■ **Exercise data**
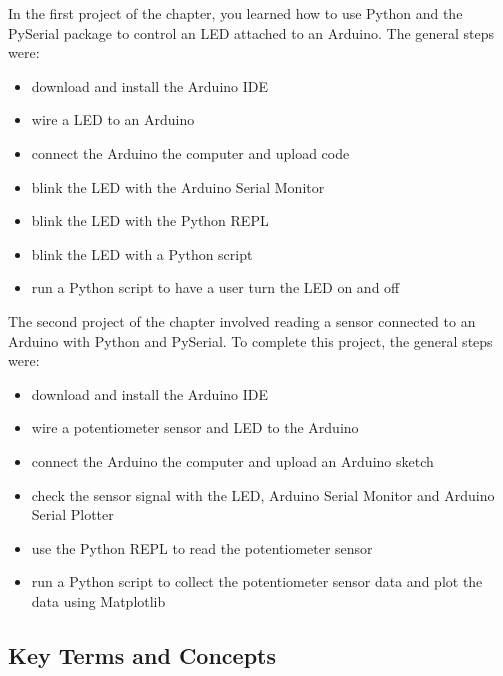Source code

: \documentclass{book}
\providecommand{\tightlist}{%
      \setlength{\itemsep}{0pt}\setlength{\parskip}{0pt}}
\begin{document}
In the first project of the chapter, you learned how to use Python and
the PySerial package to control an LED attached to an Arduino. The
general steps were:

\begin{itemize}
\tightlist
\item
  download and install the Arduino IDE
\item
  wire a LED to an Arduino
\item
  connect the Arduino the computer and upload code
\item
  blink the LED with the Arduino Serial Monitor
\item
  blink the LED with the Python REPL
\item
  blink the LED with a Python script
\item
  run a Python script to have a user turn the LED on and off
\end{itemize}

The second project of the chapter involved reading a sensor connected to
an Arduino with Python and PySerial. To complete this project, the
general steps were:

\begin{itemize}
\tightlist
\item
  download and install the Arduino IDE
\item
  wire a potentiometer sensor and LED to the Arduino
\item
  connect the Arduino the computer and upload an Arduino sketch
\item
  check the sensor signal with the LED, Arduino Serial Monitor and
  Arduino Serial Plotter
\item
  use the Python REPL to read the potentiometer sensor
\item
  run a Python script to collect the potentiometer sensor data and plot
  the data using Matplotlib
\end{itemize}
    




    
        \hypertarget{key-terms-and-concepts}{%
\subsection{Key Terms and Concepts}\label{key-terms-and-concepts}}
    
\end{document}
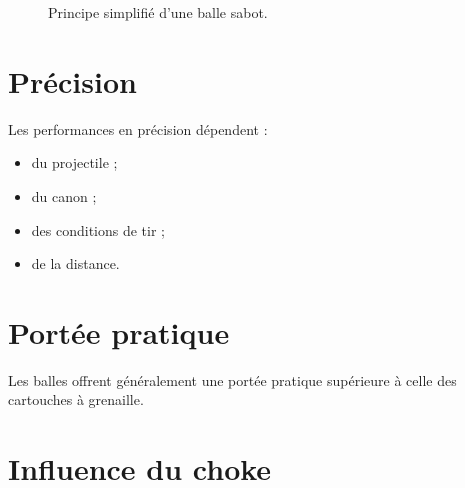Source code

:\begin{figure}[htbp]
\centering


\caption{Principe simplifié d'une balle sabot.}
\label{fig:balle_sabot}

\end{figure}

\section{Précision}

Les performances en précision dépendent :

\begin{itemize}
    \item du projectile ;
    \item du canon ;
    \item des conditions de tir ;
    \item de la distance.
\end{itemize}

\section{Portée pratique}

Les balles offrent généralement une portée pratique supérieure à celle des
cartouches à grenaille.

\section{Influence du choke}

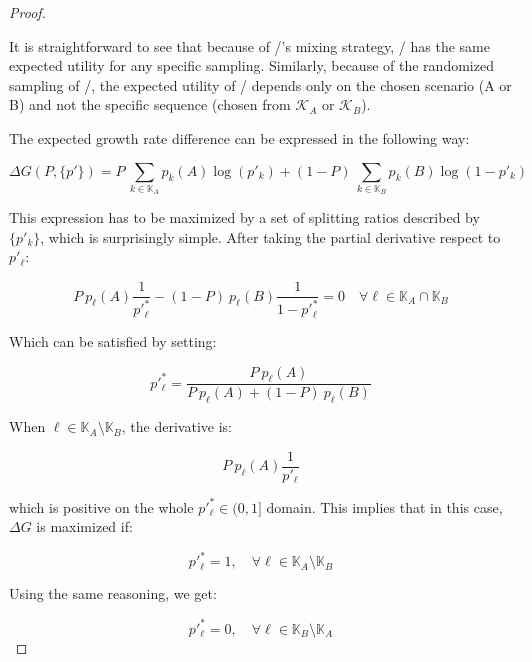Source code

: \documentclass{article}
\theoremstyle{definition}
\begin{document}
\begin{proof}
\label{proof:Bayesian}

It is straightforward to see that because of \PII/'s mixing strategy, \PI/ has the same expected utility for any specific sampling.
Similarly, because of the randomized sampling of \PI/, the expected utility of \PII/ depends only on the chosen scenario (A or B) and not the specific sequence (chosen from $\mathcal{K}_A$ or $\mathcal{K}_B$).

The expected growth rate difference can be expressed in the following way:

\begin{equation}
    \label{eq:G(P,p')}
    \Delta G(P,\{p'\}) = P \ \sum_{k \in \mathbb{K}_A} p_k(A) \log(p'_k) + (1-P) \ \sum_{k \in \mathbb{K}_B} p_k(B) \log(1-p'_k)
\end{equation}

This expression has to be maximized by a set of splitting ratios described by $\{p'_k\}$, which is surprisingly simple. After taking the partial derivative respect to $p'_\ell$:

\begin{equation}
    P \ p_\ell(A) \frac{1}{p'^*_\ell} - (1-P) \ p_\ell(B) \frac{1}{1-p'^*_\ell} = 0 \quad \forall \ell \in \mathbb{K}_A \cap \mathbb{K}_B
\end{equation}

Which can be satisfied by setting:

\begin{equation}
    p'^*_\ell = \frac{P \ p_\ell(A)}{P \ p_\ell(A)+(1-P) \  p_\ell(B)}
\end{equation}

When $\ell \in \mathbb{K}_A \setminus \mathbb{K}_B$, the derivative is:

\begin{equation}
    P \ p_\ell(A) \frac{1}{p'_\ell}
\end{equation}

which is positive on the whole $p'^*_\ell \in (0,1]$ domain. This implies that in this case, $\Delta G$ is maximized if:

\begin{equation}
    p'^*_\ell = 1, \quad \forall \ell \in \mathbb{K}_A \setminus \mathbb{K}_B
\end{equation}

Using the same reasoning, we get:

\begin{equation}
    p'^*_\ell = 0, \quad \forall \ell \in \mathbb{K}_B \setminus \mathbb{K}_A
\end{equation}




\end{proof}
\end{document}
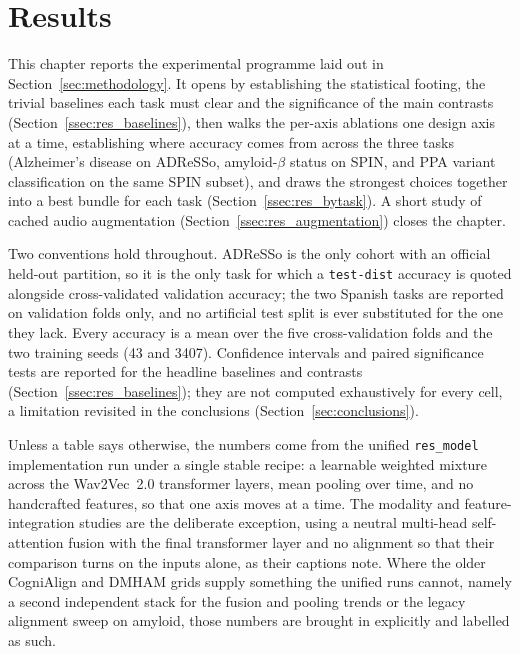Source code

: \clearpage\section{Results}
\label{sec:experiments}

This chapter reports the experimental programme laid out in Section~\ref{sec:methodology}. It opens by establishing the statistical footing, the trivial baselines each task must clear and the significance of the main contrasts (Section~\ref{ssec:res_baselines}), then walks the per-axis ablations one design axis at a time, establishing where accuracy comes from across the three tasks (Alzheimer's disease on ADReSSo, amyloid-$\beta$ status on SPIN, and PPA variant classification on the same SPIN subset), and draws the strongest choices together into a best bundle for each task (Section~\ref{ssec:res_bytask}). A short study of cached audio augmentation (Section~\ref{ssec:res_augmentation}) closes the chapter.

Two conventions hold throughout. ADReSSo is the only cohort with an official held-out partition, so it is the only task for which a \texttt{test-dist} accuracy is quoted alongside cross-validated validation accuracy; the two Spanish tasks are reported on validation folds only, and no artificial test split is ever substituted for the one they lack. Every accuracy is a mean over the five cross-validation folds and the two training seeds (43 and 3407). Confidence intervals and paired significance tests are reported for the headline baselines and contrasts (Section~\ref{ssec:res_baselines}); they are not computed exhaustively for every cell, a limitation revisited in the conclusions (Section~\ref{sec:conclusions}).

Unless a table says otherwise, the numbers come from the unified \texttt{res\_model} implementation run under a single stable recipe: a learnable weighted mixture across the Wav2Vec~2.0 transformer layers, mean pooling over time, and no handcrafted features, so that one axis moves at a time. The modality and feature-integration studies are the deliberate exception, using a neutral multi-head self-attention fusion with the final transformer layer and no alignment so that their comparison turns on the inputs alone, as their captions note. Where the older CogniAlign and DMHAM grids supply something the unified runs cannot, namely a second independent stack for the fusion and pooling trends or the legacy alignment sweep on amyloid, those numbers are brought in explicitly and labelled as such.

==

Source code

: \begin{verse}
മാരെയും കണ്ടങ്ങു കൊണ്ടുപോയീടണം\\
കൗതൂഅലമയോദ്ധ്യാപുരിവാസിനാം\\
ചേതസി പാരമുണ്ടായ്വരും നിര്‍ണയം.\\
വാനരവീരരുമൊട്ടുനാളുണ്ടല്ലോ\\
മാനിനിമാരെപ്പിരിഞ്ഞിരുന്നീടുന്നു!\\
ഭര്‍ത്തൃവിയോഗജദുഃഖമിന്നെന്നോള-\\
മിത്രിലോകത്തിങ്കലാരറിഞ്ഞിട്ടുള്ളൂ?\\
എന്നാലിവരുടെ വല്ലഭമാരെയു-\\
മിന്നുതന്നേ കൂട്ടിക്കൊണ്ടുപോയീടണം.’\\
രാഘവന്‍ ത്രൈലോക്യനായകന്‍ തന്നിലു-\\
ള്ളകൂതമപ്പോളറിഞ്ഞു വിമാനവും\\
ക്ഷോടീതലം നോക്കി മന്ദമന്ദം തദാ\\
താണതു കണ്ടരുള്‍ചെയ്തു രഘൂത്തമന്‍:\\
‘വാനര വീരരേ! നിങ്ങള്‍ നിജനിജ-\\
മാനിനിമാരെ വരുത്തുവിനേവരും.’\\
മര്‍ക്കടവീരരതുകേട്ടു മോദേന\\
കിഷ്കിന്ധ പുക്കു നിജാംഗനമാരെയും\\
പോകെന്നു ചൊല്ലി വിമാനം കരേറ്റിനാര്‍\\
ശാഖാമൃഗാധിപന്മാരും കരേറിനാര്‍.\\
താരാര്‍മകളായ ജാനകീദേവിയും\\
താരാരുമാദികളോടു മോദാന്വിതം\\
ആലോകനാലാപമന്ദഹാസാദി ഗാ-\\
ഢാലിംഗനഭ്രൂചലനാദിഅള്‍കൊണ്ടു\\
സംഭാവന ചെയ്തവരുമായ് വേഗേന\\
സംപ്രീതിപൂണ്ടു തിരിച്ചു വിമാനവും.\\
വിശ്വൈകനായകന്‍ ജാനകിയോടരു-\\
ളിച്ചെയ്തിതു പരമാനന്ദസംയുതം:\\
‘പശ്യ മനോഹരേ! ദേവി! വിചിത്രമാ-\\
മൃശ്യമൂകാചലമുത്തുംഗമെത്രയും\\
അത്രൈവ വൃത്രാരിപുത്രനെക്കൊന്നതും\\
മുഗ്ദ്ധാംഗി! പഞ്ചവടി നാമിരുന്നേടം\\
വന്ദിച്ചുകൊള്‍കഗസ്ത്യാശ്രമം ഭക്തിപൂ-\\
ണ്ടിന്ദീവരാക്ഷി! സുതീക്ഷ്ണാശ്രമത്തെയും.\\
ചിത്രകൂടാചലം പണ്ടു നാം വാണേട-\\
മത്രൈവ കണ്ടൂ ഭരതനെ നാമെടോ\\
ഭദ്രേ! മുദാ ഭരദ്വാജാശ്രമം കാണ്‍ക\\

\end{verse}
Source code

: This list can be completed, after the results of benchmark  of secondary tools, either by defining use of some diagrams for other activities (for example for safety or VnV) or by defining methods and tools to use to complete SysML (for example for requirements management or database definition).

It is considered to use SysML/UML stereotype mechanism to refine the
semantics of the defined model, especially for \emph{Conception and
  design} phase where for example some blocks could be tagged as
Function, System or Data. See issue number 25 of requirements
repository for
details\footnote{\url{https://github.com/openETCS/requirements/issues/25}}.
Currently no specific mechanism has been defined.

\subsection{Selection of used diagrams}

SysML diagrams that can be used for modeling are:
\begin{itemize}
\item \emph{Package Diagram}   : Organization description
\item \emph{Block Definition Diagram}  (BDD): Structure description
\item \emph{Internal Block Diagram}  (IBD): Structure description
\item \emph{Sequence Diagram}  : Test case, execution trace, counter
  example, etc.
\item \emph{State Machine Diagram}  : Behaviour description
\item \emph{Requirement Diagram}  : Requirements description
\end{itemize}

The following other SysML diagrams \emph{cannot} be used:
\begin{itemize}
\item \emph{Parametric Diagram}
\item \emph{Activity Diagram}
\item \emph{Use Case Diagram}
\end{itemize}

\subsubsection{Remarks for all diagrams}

■ **Exercise details**
Copy the lines above exactly. Start with the line containing "wire a LED to an Arduino", end with the line containing "The second project", and include both.

■ **Finished exercise**
  wire a LED to an Arduino
\item
  connect the Arduino the computer and upload code
\item
  blink the LED with the Arduino Serial Monitor
\item
  blink the LED with the Python REPL
\item
  blink the LED with a Python script
\item
  run a Python script to have a user turn the LED on and off
\end{itemize}

The second project of the chapter involved reading a sensor connected to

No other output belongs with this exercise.